Proceeding to determine the validity of writ of garnishment levied by the sheriff of Los Angeles county, by which funds in the hands of Mark D. Woolery, equity receiver appointed herein, and claimed to be owing Pacific Shore Oil Company, Ltd., are sought to be impounded. The writ was served on behalf of creditors of Pacific Shore Oil Company, Ltd., in a suit brought in the state court.
The receiver, in the course of his management of the business of defendant, purchased gas from the Pacific Shore Company. On the 1st of April, 1931, gas of the value of $1,516.60 had been sold and delivered to the receiver during the month immediately preceding. Under the contract of purchase, the receiver was not obligated to settle with his vendor until the 20th of the month. The levy was made on April 3,1931.
Two questions are presented: First. Are debts due by a receiver to third parties subject to garnishment? Second. Where the amount of the debt is ascertained but time of payment, by reason of contract terms, has not arrived, irrespective of the first question just stated, may such debt be the subject of garnishment as one owing to the debtor in the attachment proceeding?
Unless otherwise changed by statute, the unvarying rule is that property in the hands of a receiver is not the subject of attachment. This for the reason that the court appointing the receiver has taken complete and exclusive control of the estate which its receiver holds and no process of a court of another jurisdiction is competent to reach it. It is not a matter of mere comity as between courts, where judicial courtesy will allow such an interference to be made. The general principle affecting that matter has been fully declared by the Supreme Court in early decisions. Speaking of the right of the court to exclude interference by the process of another court with an estate in the hands of a receiver, the Supreme Court, in Covell v. Heyman, 111 U. S. 182, 4 S. Ct. 355, 358, 28 L. Ed. 390, said: “It is a principle of right and of law, and therefore of necessity. It leaves nothing to discretion or mere convenience. These courts do not belong to the same system, so far as their jurisdiction is concurrent; and although they co-exist in the same space, they are independent, and have no common superior. They exercise jurisdiction, it is true, within the same territory, but not in the same plane; and when one takes into its jurisdiction a specific thing, that res is as much withdrawn from the judicial power of the other, as if it had been carried physically into a different territorial sovereignty. To attempt to seize it by a foreign process is futile and void.”
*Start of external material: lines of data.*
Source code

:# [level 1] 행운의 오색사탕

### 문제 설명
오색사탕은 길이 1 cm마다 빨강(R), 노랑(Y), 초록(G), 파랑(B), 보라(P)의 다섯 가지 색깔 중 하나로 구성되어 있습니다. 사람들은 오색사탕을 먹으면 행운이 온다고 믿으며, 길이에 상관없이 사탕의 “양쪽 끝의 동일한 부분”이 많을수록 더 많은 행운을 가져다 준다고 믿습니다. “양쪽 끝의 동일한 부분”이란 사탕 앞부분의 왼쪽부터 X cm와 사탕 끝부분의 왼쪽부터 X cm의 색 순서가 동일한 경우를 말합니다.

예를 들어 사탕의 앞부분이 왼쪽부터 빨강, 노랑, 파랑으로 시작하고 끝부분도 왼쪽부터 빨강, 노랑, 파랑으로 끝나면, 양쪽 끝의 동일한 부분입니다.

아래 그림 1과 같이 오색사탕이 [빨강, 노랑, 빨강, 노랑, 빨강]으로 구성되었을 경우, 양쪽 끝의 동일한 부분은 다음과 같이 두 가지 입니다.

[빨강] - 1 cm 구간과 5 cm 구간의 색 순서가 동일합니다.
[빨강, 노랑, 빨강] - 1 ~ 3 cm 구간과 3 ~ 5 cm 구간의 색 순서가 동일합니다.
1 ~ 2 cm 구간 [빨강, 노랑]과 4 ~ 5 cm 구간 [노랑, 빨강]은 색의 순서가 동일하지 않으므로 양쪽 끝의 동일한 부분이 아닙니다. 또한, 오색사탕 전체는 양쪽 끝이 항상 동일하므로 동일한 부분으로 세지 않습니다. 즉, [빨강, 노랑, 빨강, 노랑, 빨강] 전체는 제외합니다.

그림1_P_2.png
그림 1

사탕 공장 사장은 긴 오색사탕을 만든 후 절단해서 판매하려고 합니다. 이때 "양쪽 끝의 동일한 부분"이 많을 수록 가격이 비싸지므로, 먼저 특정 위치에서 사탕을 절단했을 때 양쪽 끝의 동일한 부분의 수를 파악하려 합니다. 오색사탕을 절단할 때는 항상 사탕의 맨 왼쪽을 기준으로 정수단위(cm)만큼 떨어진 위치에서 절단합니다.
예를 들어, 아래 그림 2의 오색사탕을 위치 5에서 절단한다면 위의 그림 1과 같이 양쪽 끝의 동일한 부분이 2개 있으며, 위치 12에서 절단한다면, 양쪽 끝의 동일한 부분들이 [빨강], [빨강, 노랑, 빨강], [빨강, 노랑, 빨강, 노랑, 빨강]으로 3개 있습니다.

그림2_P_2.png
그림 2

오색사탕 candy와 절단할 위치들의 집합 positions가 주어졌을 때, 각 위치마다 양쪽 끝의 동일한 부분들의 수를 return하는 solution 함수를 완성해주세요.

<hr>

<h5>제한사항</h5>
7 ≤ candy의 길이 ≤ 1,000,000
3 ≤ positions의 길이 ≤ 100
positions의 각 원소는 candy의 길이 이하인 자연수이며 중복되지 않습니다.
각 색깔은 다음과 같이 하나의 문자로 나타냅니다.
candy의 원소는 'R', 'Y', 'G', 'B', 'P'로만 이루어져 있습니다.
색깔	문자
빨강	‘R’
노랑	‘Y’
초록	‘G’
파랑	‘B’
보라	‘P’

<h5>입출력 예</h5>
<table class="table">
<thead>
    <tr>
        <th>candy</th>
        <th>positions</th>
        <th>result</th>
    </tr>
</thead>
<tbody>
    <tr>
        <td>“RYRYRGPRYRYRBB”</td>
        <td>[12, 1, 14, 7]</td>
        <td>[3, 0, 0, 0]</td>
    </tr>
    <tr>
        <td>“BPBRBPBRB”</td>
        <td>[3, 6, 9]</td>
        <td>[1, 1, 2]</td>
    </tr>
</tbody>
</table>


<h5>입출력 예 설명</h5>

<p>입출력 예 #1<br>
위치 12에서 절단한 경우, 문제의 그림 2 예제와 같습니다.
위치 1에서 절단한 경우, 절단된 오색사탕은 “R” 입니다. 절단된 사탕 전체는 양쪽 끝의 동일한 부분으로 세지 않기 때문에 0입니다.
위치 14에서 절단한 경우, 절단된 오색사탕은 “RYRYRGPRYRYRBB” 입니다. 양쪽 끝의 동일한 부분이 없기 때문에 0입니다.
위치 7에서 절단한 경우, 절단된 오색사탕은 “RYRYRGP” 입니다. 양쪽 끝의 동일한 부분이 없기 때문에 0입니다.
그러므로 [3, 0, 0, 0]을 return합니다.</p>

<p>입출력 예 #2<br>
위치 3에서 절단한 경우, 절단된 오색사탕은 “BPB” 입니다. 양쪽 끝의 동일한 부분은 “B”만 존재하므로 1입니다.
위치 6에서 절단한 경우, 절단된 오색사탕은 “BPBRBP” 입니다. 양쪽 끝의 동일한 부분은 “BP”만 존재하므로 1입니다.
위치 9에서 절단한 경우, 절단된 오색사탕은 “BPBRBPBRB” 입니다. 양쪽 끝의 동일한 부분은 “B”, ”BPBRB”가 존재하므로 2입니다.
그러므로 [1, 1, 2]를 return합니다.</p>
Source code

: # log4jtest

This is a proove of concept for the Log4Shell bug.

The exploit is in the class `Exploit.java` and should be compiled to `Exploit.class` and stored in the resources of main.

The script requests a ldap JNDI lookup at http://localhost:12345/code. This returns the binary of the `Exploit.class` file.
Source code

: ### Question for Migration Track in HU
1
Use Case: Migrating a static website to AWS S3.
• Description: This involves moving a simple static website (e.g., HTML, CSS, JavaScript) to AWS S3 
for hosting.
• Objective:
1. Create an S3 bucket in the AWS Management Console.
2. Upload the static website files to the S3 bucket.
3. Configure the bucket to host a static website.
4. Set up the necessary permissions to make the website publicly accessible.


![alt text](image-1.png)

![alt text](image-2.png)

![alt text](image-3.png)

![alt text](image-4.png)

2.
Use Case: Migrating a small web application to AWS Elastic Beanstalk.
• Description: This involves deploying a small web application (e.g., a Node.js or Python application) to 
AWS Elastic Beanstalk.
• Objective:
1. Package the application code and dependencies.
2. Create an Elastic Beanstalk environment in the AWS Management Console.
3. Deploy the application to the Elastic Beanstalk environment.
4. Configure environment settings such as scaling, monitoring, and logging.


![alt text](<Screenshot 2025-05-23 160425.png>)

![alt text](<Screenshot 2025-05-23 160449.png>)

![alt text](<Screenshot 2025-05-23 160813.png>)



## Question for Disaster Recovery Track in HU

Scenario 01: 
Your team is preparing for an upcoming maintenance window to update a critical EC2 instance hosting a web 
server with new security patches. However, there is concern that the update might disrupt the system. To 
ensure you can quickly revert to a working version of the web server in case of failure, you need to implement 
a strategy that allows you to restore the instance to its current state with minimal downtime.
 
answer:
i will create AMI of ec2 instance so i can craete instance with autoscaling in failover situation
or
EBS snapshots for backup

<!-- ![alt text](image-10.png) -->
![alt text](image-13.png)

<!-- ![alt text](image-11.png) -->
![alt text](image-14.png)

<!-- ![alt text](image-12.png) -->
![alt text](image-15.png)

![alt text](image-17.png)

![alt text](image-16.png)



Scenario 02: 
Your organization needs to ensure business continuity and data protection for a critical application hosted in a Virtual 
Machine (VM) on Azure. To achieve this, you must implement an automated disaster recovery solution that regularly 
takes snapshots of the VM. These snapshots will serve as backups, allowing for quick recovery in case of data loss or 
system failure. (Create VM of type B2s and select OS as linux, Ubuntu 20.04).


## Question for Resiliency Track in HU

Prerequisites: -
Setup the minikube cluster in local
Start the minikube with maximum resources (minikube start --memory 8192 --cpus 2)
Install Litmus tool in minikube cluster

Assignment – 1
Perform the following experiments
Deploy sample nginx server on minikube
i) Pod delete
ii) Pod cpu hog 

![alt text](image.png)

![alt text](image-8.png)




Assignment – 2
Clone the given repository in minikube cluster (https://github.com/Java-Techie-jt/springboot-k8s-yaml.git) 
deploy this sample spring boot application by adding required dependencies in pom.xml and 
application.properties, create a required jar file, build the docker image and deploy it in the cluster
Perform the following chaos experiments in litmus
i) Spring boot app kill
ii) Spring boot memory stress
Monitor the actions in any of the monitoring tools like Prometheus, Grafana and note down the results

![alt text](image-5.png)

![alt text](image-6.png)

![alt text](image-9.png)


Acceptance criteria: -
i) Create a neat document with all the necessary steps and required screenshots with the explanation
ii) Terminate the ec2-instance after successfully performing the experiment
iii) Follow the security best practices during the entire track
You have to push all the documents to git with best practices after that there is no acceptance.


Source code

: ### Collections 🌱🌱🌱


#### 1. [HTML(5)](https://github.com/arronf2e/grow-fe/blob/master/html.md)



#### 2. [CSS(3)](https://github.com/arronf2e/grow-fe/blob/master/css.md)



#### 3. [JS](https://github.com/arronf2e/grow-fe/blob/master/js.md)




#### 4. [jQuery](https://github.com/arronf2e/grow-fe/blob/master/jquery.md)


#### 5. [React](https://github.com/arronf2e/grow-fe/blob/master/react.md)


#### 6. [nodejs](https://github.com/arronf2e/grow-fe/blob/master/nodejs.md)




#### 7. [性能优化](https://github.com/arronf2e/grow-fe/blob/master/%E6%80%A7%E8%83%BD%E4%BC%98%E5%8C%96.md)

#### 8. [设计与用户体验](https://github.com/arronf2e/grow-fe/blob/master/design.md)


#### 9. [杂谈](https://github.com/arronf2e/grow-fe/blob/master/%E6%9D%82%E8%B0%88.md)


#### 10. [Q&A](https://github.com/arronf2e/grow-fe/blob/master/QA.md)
The statement quoted is repeated in Re Tyler, 149 U. S. 186, 13 S. Ct. 785, 37 L. Ed. 689.
The act of Congress allowing a federal receiver to be sued for any act or transaction of his has been expressly held not to include attachment or garnishment proceedings. Central Trust Co. v. East Tennessee, V. & G. Ry. Co., 59 F. 523, 529 (C. C. 6th); Central Trust Co. v. Wheeling & L. E. R. Co., 189 F. 82 (C. C.); Central Trust Co. v. Chattanooga R. & C. R. Co., 68 F. 685 (C. C.); In re Chakos, 36 F.(2d) 766 (D. C.).
The second question need not be decided, as I am clear to the point that the levy of the garnishment was wholly void; that the process of the state court has no validity to impound credits owned by third parties as against the receiver. In practice, the wisdom of the rule cannot be gainsaid. If the receiver were to be subjected to process of garnishment, he might become involved in interminable litigation and would in effect become subject to the orders of the court issuing such process.
It is ordered that the receiver disregard the writ served upon him.